(Extracted data entries)
*** Block opens ***
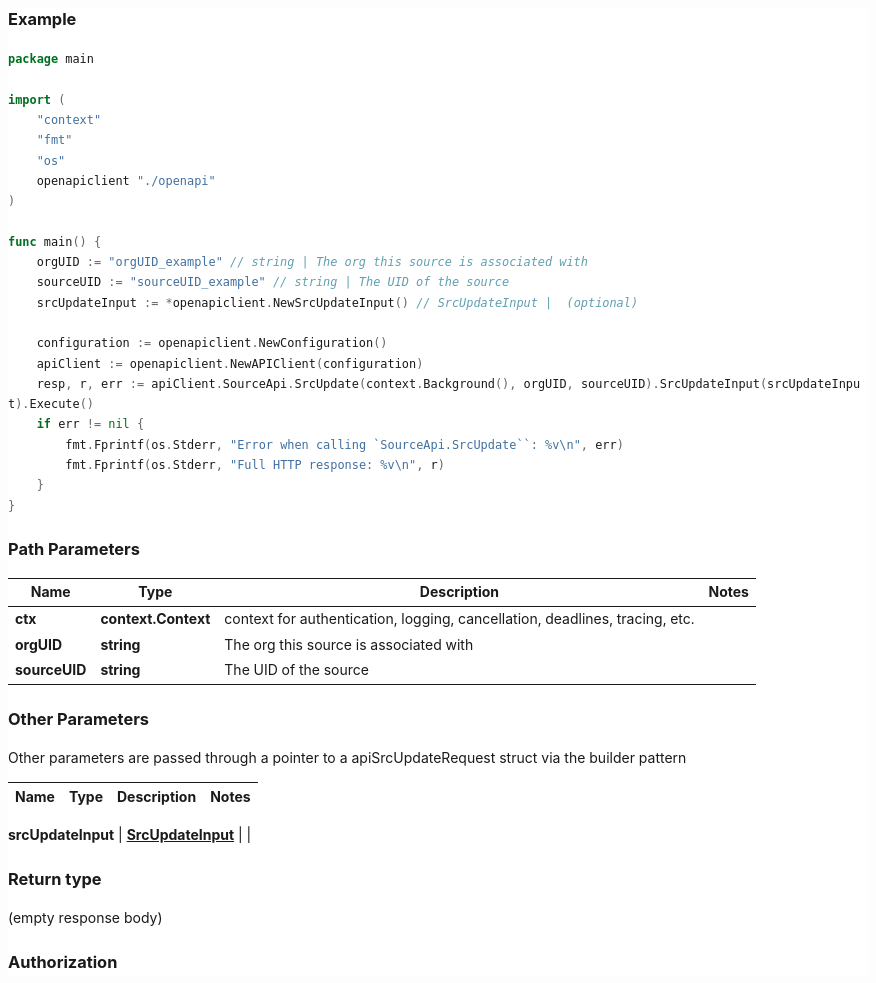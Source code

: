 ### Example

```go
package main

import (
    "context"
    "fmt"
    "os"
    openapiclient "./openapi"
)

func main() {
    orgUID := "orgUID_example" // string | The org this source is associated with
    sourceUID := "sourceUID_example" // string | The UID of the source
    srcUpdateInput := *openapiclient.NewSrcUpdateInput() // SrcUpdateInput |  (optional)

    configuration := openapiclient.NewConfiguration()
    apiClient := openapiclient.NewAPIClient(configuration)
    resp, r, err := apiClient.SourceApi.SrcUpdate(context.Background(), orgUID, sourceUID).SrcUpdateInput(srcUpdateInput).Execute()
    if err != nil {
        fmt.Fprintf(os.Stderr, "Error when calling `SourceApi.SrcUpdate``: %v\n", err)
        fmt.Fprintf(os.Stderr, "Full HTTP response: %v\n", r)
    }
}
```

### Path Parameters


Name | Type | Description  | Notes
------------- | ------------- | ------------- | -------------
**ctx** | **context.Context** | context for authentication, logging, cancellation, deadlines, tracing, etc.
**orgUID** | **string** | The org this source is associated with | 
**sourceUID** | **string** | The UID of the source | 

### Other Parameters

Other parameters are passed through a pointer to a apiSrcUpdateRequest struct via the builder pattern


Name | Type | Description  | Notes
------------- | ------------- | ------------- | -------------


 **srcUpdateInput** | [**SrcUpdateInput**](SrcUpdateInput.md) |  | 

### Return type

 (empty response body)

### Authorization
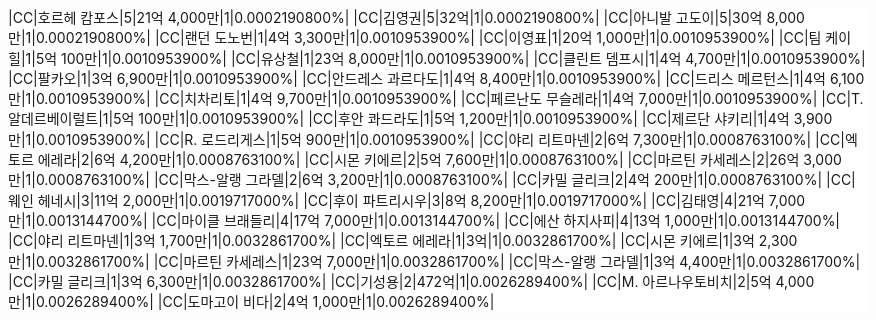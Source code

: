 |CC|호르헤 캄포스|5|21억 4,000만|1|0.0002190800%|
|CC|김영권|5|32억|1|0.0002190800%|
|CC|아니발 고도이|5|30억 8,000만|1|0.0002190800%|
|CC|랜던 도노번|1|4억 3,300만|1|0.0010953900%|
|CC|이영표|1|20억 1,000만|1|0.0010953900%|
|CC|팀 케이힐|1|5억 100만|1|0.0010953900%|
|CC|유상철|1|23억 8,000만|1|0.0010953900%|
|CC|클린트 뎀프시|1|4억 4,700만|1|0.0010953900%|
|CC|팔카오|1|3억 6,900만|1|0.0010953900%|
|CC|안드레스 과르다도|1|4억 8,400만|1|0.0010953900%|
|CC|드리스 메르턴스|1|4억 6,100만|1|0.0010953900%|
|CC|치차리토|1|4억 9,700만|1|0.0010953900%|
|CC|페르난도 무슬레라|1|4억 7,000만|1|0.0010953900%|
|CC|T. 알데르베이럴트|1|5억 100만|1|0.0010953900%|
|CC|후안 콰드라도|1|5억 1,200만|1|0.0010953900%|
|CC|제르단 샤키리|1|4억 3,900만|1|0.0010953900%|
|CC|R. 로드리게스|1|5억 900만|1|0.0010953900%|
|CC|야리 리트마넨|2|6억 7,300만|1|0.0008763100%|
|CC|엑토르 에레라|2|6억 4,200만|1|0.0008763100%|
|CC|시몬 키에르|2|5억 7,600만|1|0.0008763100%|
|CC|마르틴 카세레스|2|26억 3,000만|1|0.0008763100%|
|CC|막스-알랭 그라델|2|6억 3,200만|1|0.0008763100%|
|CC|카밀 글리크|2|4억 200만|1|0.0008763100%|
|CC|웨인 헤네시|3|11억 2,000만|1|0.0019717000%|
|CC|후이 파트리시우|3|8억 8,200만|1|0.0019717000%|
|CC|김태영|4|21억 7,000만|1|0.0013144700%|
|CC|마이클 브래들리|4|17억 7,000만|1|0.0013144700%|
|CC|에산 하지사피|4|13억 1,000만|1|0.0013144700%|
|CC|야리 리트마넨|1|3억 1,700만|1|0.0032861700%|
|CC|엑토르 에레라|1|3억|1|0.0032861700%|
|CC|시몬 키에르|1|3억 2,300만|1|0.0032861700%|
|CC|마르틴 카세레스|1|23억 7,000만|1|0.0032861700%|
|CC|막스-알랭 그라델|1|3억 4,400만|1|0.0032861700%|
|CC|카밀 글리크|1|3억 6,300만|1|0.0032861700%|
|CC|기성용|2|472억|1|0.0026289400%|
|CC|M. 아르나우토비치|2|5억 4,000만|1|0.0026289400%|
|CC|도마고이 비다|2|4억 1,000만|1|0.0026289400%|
*** Block closes ***
# [PROBLEM DESCRIPTION]
Each entry should come back exactly as written, with its pictures omitted.

# [SOLUTION FOR THIS PROBLEM]
Source code

: ### Example

```go
package main

import (
    "context"
    "fmt"
    "os"
    openapiclient "./openapi"
)

func main() {
    orgUID := "orgUID_example" // string | The org this source is associated with
    sourceUID := "sourceUID_example" // string | The UID of the source
    srcUpdateInput := *openapiclient.NewSrcUpdateInput() // SrcUpdateInput |  (optional)

    configuration := openapiclient.NewConfiguration()
    apiClient := openapiclient.NewAPIClient(configuration)
    resp, r, err := apiClient.SourceApi.SrcUpdate(context.Background(), orgUID, sourceUID).SrcUpdateInput(srcUpdateInput).Execute()
    if err != nil {
        fmt.Fprintf(os.Stderr, "Error when calling `SourceApi.SrcUpdate``: %v\n", err)
        fmt.Fprintf(os.Stderr, "Full HTTP response: %v\n", r)
    }
}
```

### Path Parameters


Name | Type | Description  | Notes
------------- | ------------- | ------------- | -------------
**ctx** | **context.Context** | context for authentication, logging, cancellation, deadlines, tracing, etc.
**orgUID** | **string** | The org this source is associated with | 
**sourceUID** | **string** | The UID of the source | 

### Other Parameters

Other parameters are passed through a pointer to a apiSrcUpdateRequest struct via the builder pattern


Name | Type | Description  | Notes
------------- | ------------- | ------------- | -------------


 **srcUpdateInput** | [**SrcUpdateInput**](SrcUpdateInput.md) |  | 

### Return type

 (empty response body)

### Authorization
Source code

: |CC|호르헤 캄포스|5|21억 4,000만|1|0.0002190800%|
|CC|김영권|5|32억|1|0.0002190800%|
|CC|아니발 고도이|5|30억 8,000만|1|0.0002190800%|
|CC|랜던 도노번|1|4억 3,300만|1|0.0010953900%|
|CC|이영표|1|20억 1,000만|1|0.0010953900%|
|CC|팀 케이힐|1|5억 100만|1|0.0010953900%|
|CC|유상철|1|23억 8,000만|1|0.0010953900%|
|CC|클린트 뎀프시|1|4억 4,700만|1|0.0010953900%|
|CC|팔카오|1|3억 6,900만|1|0.0010953900%|
|CC|안드레스 과르다도|1|4억 8,400만|1|0.0010953900%|
|CC|드리스 메르턴스|1|4억 6,100만|1|0.0010953900%|
|CC|치차리토|1|4억 9,700만|1|0.0010953900%|
|CC|페르난도 무슬레라|1|4억 7,000만|1|0.0010953900%|
|CC|T. 알데르베이럴트|1|5억 100만|1|0.0010953900%|
|CC|후안 콰드라도|1|5억 1,200만|1|0.0010953900%|
|CC|제르단 샤키리|1|4억 3,900만|1|0.0010953900%|
|CC|R. 로드리게스|1|5억 900만|1|0.0010953900%|
|CC|야리 리트마넨|2|6억 7,300만|1|0.0008763100%|
|CC|엑토르 에레라|2|6억 4,200만|1|0.0008763100%|
|CC|시몬 키에르|2|5억 7,600만|1|0.0008763100%|
|CC|마르틴 카세레스|2|26억 3,000만|1|0.0008763100%|
|CC|막스-알랭 그라델|2|6억 3,200만|1|0.0008763100%|
|CC|카밀 글리크|2|4억 200만|1|0.0008763100%|
|CC|웨인 헤네시|3|11억 2,000만|1|0.0019717000%|
|CC|후이 파트리시우|3|8억 8,200만|1|0.0019717000%|
|CC|김태영|4|21억 7,000만|1|0.0013144700%|
|CC|마이클 브래들리|4|17억 7,000만|1|0.0013144700%|
|CC|에산 하지사피|4|13억 1,000만|1|0.0013144700%|
|CC|야리 리트마넨|1|3억 1,700만|1|0.0032861700%|
|CC|엑토르 에레라|1|3억|1|0.0032861700%|
|CC|시몬 키에르|1|3억 2,300만|1|0.0032861700%|
|CC|마르틴 카세레스|1|23억 7,000만|1|0.0032861700%|
|CC|막스-알랭 그라델|1|3억 4,400만|1|0.0032861700%|
|CC|카밀 글리크|1|3억 6,300만|1|0.0032861700%|
|CC|기성용|2|472억|1|0.0026289400%|
|CC|M. 아르나우토비치|2|5억 4,000만|1|0.0026289400%|
|CC|도마고이 비다|2|4억 1,000만|1|0.0026289400%|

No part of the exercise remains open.